His anecdote about being stuck in a chairlift is as good an example of his writing as anything:



“While skiing with a friend in Vail, the chairlift stopped. Three times during the next hour, members of the ski patrol came by to update us on the situation. The final time they told us there was a gift waiting for us at the top of the mountain. When we got there, we were greeted by three Vail employees, who apologized for inconveniencing us and who gave us two lift tickets along with a ticket for a free drink.

“For the rest of that day and the next, we bragged to everyone we shared a chair lift with about what had happened and what we had been given. This is what service recovery is all about. The skiers who had been stranded on the chairlift at Vail were overly happy and spread the word to anyone who would listen about the wonderful treatment they had received. That was powerful word-of-mouth advertising.

“Vail Resorts is ranked one of the leading resort operators in North America by the readers of Ski magazine. I believe it has the best costumer service in the world. I talked with Clyde Wiessner, director of lifts at Vail, about its service recovery policies. ‘We do what we think is appropriate for the situation at hand. We have a system in place where we empower employees to take care of our customers,’ he said. It was no accident, he added, that the Guest Service and Ski Patrol had greeted us as we came off the chairlift at the top of the mountain or that they had coupons for free lift tickets and drinks ready for us.

“Every company has something of value it can give to a customer who has experienced a problem. What do you manufacture, sell or provide as a service that doesn’t cost you a lot but that has value in the eyes of your customers and will send them away with smiles on their faces?”
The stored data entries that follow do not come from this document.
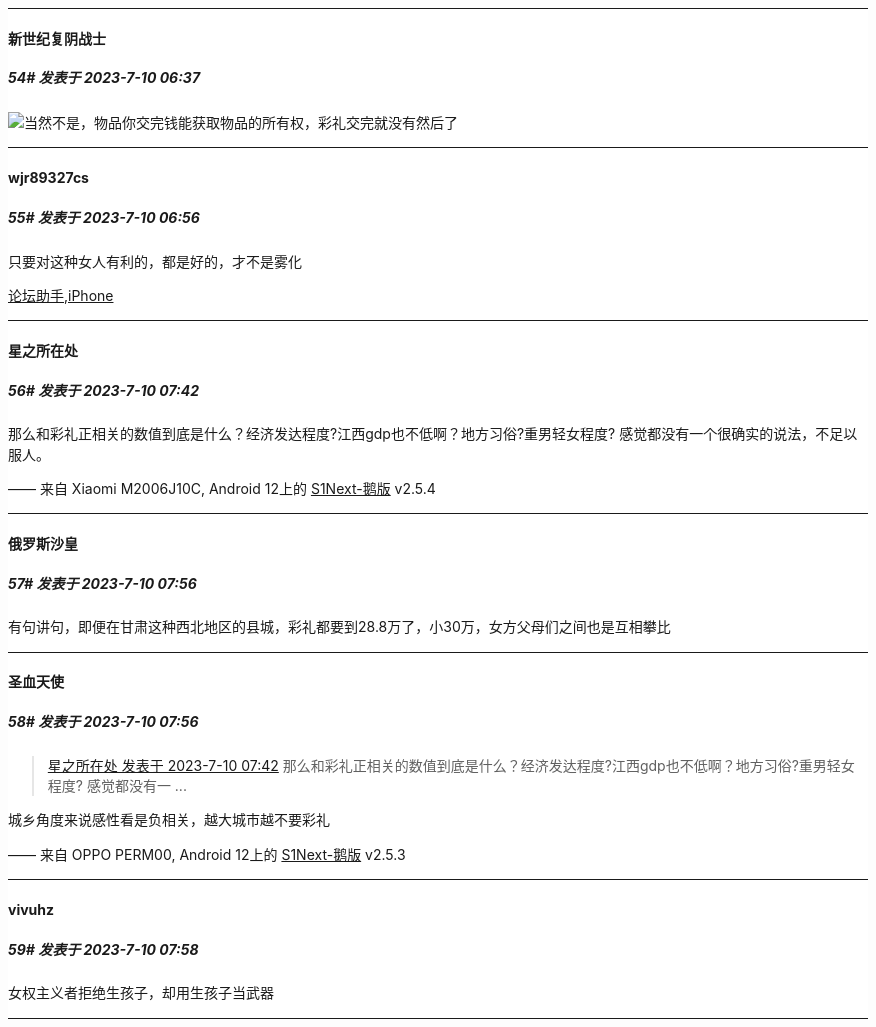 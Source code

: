*****

####  新世纪复阴战士  
##### 54#       发表于 2023-7-10 06:37

<img src="https://static.saraba1st.com/image/smiley/face2017/067.png" referrerpolicy="no-referrer">当然不是，物品你交完钱能获取物品的所有权，彩礼交完就没有然后了

*****

####  wjr89327cs  
##### 55#       发表于 2023-7-10 06:56

只要对这种女人有利的，都是好的，才不是雾化

[论坛助手,iPhone](https://bbs.saraba1st.com/2b/forum.php?mod=viewthread&amp;tid=2029836)

*****

####  星之所在处  
##### 56#       发表于 2023-7-10 07:42

那么和彩礼正相关的数值到底是什么？经济发达程度?江西gdp也不低啊？地方习俗?重男轻女程度?
感觉都没有一个很确实的说法，不足以服人。

—— 来自 Xiaomi M2006J10C, Android 12上的 [S1Next-鹅版](https://github.com/ykrank/S1-Next/releases) v2.5.4

*****

####  俄罗斯沙皇  
##### 57#       发表于 2023-7-10 07:56

有句讲句，即便在甘肃这种西北地区的县城，彩礼都要到28.8万了，小30万，女方父母们之间也是互相攀比

*****

####  圣血天使  
##### 58#       发表于 2023-7-10 07:56

<blockquote><a href="httphttps://bbs.saraba1st.com/2b/forum.php?mod=redirect&amp;goto=findpost&amp;pid=61612695&amp;ptid=2143732" target="_blank">星之所在处 发表于 2023-7-10 07:42</a>
那么和彩礼正相关的数值到底是什么？经济发达程度?江西gdp也不低啊？地方习俗?重男轻女程度?
感觉都没有一 ...</blockquote>
城乡角度来说感性看是负相关，越大城市越不要彩礼

—— 来自 OPPO PERM00, Android 12上的 [S1Next-鹅版](https://github.com/ykrank/S1-Next/releases) v2.5.3

*****

####  vivuhz  
##### 59#       发表于 2023-7-10 07:58

女权主义者拒绝生孩子，却用生孩子当武器

*****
Nice little lesson wrapped in a story. It’s also nice to see how the company is viewed outside our little myopic valley where it’s cool to be cool toward the company that makes the company town.

There are of course applications for my own newsroom, although our service done well does not necessarily please sources or make readers particularly happy. Still, there are the standards of treating even scumbags with basic respect and the quest for accuracy with quotes, facts and that slippery devil context. In our work, even being perfect with those will only earn you lasting emnity on tough stories. And with nearly all human attempts at communication, you can never get it completely right in any absolute way anyway.

But we can do a lot to be better at everything we do, including how we treat others, including customers ” however we carry the definition of “customer” to include readers and sources.

So, I will finish out Tschohl’s book, thankful that he anticipated my need to absorb it quickly so I can get back to the titanic struggle to figure out what in the heck Immanuel Kant, as translated to something approximating English by F. Max Muller, was trying to say.